I'm graduating from my ADN program in about 6 weeks. I passed through with flying colors - 4.00 GPA and excellent recommendations from my instructors. I was a "returning" student, 30 y/o, have a previous bachelor's degree.
Problem is, I am not too excited about my prospects upon graduation. My program was in a rural area and all of our clinical experiences were in the same community hospital. I was also a nurse extern at this hospital while in school on med/surg/telemetry (basically an aide). I did my preceptorship on another med/surg floor at this same hospital with some orthopedics.
I have come to the realization that I REALLY hate working med/surg. I learned a lot on my preceptorship from a clinical standpoint, but I truly cannot imagine myself working as a floor nurse in that capacity. I hate the work, the stress, the patient population, and just know I would be miserable there. This was not what I envisioned doing in nursing - I guess I had my head in the sand.
To complicate things, I am also pregnant with my first child and plan to stay home until after the birth and I feel comfortable returning (probably 4-6 mos.). When I am ready to return to work as a new grad, I am deathly worried that there will be nothing for me that I can stand. Most of my experience has been in med/surg, which I fear will pidgeonhole me in there.
When I decided to go to nursing school, I thought the options were vast. I kind of saw myself working in a clinic or doctor's office setting, or some kind of outpatient surgery. L&D might be an option, but going into school I thought that would be a ridiculous choice for me as I had never been pregnant. It seems now like the options are so much more limiting for a new graduate.

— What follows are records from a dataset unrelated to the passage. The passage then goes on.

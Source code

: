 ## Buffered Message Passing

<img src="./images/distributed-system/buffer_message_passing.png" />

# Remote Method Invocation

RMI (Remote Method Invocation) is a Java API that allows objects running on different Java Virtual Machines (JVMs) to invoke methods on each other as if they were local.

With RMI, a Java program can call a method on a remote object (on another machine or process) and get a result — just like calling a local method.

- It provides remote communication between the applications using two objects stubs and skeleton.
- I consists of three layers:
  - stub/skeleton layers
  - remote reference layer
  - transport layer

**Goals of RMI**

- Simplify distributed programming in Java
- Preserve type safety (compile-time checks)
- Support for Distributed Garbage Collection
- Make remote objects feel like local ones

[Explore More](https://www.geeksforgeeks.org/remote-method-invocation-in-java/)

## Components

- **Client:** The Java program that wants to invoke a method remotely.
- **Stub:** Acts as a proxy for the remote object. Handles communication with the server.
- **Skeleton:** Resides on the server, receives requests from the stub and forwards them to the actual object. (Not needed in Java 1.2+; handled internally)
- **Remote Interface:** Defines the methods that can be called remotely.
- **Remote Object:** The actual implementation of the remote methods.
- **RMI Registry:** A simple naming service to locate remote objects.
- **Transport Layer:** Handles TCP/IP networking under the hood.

Anybody have advice for me, experiences to share? I am so worried that I've just wasted the last 2 years of my life (I know that sounds dramatic, but the thought has crossed my mind...
Mar 26, '07
Yes, I am aware that most home care agencies (if not all) will not take new grads. And I do agree with that policy - it wouldn't be safe to send new people out in the field alone. However, this is what I'm talking about - it seems that you need to have a couple of years of med/surg to do just about anything. At 30 years old and having spent 7+ years in school (undergraduate plus the ADN now), I really don't want to waste too much more time doing something with my life that I don't enjoy at least somewhat.